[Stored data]
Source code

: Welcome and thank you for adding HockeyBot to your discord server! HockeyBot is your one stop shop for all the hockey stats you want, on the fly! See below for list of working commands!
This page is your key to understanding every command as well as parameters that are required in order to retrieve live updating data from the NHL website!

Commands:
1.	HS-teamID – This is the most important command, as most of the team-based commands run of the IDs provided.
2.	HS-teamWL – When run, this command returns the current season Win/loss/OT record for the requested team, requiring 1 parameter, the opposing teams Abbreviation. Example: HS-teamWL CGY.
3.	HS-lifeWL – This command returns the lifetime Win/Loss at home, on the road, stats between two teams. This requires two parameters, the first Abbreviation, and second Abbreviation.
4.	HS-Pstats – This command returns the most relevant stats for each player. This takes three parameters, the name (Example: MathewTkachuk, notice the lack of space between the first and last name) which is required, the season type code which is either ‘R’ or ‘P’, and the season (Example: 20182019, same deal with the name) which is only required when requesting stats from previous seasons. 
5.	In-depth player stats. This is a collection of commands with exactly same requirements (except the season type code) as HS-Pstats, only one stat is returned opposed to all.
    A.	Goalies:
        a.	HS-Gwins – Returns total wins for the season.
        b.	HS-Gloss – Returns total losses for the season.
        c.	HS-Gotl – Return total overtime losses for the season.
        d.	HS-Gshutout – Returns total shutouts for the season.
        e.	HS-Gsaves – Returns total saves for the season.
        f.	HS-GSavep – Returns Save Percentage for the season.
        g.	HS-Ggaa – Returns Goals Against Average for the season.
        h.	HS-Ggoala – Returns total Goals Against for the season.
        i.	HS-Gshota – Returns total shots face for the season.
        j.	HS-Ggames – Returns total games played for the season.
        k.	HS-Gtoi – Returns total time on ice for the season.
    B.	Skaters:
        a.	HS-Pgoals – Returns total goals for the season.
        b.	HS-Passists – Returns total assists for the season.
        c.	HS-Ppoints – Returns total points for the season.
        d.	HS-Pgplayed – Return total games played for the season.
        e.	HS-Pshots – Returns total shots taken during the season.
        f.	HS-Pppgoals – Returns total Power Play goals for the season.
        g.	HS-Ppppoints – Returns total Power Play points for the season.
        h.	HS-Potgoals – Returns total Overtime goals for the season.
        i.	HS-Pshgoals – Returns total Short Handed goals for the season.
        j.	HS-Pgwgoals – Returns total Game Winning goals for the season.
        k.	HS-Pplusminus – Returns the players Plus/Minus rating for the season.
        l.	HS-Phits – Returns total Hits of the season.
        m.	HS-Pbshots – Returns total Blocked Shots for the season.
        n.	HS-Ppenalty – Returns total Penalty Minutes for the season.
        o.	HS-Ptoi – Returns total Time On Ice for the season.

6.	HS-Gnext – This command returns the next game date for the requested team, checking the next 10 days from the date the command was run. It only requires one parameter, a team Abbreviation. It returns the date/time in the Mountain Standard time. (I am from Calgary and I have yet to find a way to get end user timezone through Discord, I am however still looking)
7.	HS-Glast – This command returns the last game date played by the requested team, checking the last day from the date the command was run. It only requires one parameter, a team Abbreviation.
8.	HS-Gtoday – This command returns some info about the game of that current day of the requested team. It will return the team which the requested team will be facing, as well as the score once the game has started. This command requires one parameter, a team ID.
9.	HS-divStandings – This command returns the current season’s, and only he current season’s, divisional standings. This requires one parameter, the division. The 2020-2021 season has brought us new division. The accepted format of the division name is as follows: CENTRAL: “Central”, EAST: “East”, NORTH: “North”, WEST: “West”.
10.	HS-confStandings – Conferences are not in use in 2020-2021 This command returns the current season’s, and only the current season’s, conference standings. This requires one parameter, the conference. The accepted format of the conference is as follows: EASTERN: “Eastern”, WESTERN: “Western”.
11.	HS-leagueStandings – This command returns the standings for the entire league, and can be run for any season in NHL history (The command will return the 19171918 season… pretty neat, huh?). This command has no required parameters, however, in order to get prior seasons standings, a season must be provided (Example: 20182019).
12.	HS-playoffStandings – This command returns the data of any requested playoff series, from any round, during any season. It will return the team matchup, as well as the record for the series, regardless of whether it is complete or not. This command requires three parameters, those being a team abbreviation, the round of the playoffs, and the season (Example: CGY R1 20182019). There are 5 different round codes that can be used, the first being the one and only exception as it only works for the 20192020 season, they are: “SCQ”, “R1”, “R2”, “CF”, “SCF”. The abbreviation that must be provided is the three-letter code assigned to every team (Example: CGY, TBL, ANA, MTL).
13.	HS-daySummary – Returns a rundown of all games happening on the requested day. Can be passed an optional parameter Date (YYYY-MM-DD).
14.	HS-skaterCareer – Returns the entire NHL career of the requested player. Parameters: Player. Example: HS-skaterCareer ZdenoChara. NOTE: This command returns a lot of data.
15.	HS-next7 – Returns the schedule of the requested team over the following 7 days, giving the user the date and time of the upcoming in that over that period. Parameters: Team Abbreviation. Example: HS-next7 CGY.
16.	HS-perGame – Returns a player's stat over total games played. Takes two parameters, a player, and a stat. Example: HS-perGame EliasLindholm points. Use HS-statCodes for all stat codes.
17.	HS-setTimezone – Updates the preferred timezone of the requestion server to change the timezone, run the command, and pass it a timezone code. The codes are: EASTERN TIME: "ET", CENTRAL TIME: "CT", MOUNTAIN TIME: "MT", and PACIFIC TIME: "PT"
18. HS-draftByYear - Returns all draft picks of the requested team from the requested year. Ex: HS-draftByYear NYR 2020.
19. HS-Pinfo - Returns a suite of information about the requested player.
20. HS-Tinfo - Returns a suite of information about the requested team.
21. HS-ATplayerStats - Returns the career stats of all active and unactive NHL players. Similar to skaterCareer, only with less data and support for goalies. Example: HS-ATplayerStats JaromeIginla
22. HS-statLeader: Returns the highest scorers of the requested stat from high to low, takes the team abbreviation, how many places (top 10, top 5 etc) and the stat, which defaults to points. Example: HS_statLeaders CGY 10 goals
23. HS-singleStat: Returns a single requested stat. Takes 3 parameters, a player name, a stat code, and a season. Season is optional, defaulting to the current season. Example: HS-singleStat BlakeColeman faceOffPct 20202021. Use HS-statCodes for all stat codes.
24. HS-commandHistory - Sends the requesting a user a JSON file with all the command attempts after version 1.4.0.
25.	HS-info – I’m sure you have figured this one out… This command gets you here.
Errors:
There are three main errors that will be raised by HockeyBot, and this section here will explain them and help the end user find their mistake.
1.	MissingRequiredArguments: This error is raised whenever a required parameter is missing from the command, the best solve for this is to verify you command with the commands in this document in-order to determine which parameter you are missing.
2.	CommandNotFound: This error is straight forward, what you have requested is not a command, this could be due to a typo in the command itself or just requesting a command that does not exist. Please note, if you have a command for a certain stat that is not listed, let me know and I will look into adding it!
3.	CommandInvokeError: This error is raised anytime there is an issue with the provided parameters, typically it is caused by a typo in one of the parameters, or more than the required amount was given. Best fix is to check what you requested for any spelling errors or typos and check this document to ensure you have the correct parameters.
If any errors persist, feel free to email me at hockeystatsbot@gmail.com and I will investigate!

[Description of the task]
Filter the entries above down to the lines that hold the word "suite", and copy those lines.

[Task response]
19. HS-Pinfo - Returns a suite of information about the requested player.
20. HS-Tinfo - Returns a suite of information about the requested team.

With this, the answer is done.